Mostrar caricaturas de Mahoma no significa ser islamófobo

Desde muchos sectores se han expresado dudas sobre el proyecto. Descalificadas desde el principio están aquellas voces marginales que quieren atribuir odio antimusulmán al profesor asesinado por mostrar a sus alumnos una selección de caricaturas de Mahoma de “Charlie Hebdo” (que atrajeron la atención de su futuro asesino a través de una camarilla de las redes sociales).

Puede haber sentimientos islamófobos por parte del Estado francés, incluido el Ministerio de Educación. Pero mostrar los dibujos antes mencionados como parte de una lección sobre secularismo (y tomar precauciones para no escandalizar a ningún estudiante) claramente no entra en esta categoría.

Ningún texto establece los criterios para la panteonización

Más válida es la objeción del ministro de Educación, Édouard Geffray, según el cual, por su parte, el Panteón está más dedicado a quienes, con su compromiso y su trabajo, han configurado deliberadamente la historia de la nación. Mientras que Samuel Paty “lamentablemente fue víctima involuntaria de un crimen atroz”. En la misma línea se han expresado voces de derecha que, como el periodista Pascal Bruckner, hablaron de una confusión entre los desafortunados y los merecedores (“confondre malheureux et valeureux”), o como la periodista y directora de la revista “Causeur”, Élisabeth Lévy, que subrayó que el Panteón “no es la casa de las víctimas”.

Esta discusión es posible porque ningún texto establece los criterios para la panteonización.
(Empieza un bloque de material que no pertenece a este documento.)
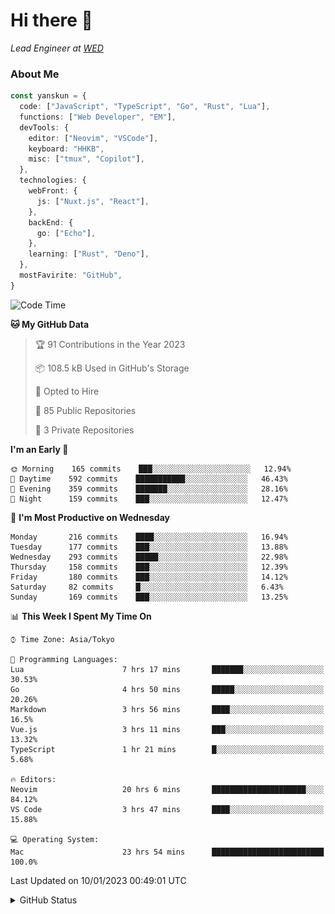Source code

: # Hi there&nbsp;:wave:

_Lead Engineer at [WED](https://github.com/wedinc)_

### About Me

```ts
const yanskun = {
  code: ["JavaScript", "TypeScript", "Go", "Rust", "Lua"],
  functions: ["Web Developer", "EM"],
  devTools: {
    editor: ["Neovim", "VSCode"],
    keyboard: "HHKB",
    misc: ["tmux", "Copilot"],
  },
  technologies: {
    webFront: {
      js: ["Nuxt.js", "React"],
    },
    backEnd: {
      go: ["Echo"],
    },
    learning: ["Rust", "Deno"],
  },
  mostFavirite: "GitHub",
}
```

<!--START_SECTION:waka-->
![Code Time](http://img.shields.io/badge/Code%20Time-87%20hrs%2049%20mins-blue)

**🐱 My GitHub Data** 

> 🏆 91 Contributions in the Year 2023
 > 
> 📦 108.5 kB Used in GitHub's Storage 
 > 
> 💼 Opted to Hire
 > 
> 📜 85 Public Repositories 
 > 
> 🔑 3 Private Repositories  
 > 
**I'm an Early 🐤** 

```text
🌞 Morning    165 commits    ███░░░░░░░░░░░░░░░░░░░░░░   12.94% 
🌆 Daytime    592 commits    ███████████░░░░░░░░░░░░░░   46.43% 
🌃 Evening    359 commits    ███████░░░░░░░░░░░░░░░░░░   28.16% 
🌙 Night      159 commits    ███░░░░░░░░░░░░░░░░░░░░░░   12.47%

```
📅 **I'm Most Productive on Wednesday** 

```text
Monday       216 commits    ████░░░░░░░░░░░░░░░░░░░░░   16.94% 
Tuesday      177 commits    ███░░░░░░░░░░░░░░░░░░░░░░   13.88% 
Wednesday    293 commits    █████░░░░░░░░░░░░░░░░░░░░   22.98% 
Thursday     158 commits    ███░░░░░░░░░░░░░░░░░░░░░░   12.39% 
Friday       180 commits    ███░░░░░░░░░░░░░░░░░░░░░░   14.12% 
Saturday     82 commits     █░░░░░░░░░░░░░░░░░░░░░░░░   6.43% 
Sunday       169 commits    ███░░░░░░░░░░░░░░░░░░░░░░   13.25%

```


📊 **This Week I Spent My Time On** 

```text
⌚︎ Time Zone: Asia/Tokyo

💬 Programming Languages: 
Lua                      7 hrs 17 mins       ███████░░░░░░░░░░░░░░░░░░   30.53% 
Go                       4 hrs 50 mins       █████░░░░░░░░░░░░░░░░░░░░   20.26% 
Markdown                 3 hrs 56 mins       ████░░░░░░░░░░░░░░░░░░░░░   16.5% 
Vue.js                   3 hrs 11 mins       ███░░░░░░░░░░░░░░░░░░░░░░   13.32% 
TypeScript               1 hr 21 mins        █░░░░░░░░░░░░░░░░░░░░░░░░   5.68%

🔥 Editors: 
Neovim                   20 hrs 6 mins       █████████████████████░░░░   84.12% 
VS Code                  3 hrs 47 mins       ████░░░░░░░░░░░░░░░░░░░░░   15.88%

💻 Operating System: 
Mac                      23 hrs 54 mins      █████████████████████████   100.0%

```


 Last Updated on 10/01/2023 00:49:01 UTC
<!--END_SECTION:waka-->

<details>
<summary>GitHub Status</summary>
<picture>
  <source media="(prefers-color-scheme: dark)" srcset="https://raw.githubusercontent.com/yanskun/yanskun/master/profile-summary-card-output/nord_dark/0-profile-details.svg">
 <img src="https://raw.githubusercontent.com/yanskun/yanskun/master/profile-summary-card-output/default/0-profile-details.svg">
</picture>
<br>
<picture>
  <source media="(prefers-color-scheme: dark)" srcset="https://raw.githubusercontent.com/yanskun/yanskun/master/profile-summary-card-output/nord_dark/1-repos-per-language.svg">
 <img src="https://raw.githubusercontent.com/yanskun/yanskun/master/profile-summary-card-output/default/1-repos-per-language.svg">
</picture>
<picture>
  <source media="(prefers-color-scheme: dark)" srcset="https://raw.githubusercontent.com/yanskun/yanskun/master/profile-summary-card-output/nord_dark/2-most-commit-language.svg">
 <img src="https://raw.githubusercontent.com/yanskun/yanskun/master/profile-summary-card-output/default/2-most-commit-language.svg">
</picture>
<br>
<picture>
  <source media="(prefers-color-scheme: dark)" srcset="https://raw.githubusercontent.com/yanskun/yanskun/master/profile-summary-card-output/nord_dark/3-stats.svg">
 <img src="https://raw.githubusercontent.com/yanskun/yanskun/master/profile-summary-card-output/default/3-stats.svg">
</picture>
<picture>
  <source media="(prefers-color-scheme: dark)" srcset="https://raw.githubusercontent.com/yanskun/yanskun/master/profile-summary-card-output/nord_dark/4-productive-time.svg">
 <img src="https://raw.githubusercontent.com/yanskun/yanskun/master/profile-summary-card-output/default/4-productive-time.svg">
</picture>
</details>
La antigua iglesia sirvió temporalmente desde 1791, y permanentemente desde 1885, como templo secular en honor a los “grandes hombres que merecieron el agradecimiento de la nación”. En ninguna parte se especifica cuál es el listón que se debe medir y cómo se puede lograr exactamente el reconocimiento de la comunidad nacional.

Primero vinieron los generales, luego los escritores.

Así, primero los revolucionarios fallecidos, luego los generales y dignatarios del régimen napoleónico, durante la Tercera República, escritores como Hugo y Zola, y finalmente científicos y combatientes de la resistencia encontraron entrada en el magnífico edificio diseñado por el arquitecto Germain Soufflot. En la práctica, cada época define lo que considera un gran hombre (y, en las últimas tres décadas, una gran mujer) y, por lo tanto, crea su propio autorretrato.

El eminente historiador Henry Rousso calificó recientemente a Samuel Paty – a diferencia del historiador Marc Bloch, torturado y asesinado como combatiente de la Gestapo en 1944 y cuyos restos serán trasladados al Panteón en junio – “un héroe común en una época normal”.

Éste es el significado simbólico de su posible panteonización. Joëlle Alazard, presidenta de la Asociación Francesa de Profesores de Historia y Geografía, destacó la continuidad entre Bloch y Paty: ambos intentaron transmitir lo que constituye una sociedad libre. El primero era un genio, el segundo un servidor de la República. El Panteón también pertenece a esos pilares de la comunidad democrática que arriesgaron sus vidas en el silencio del servicio diario.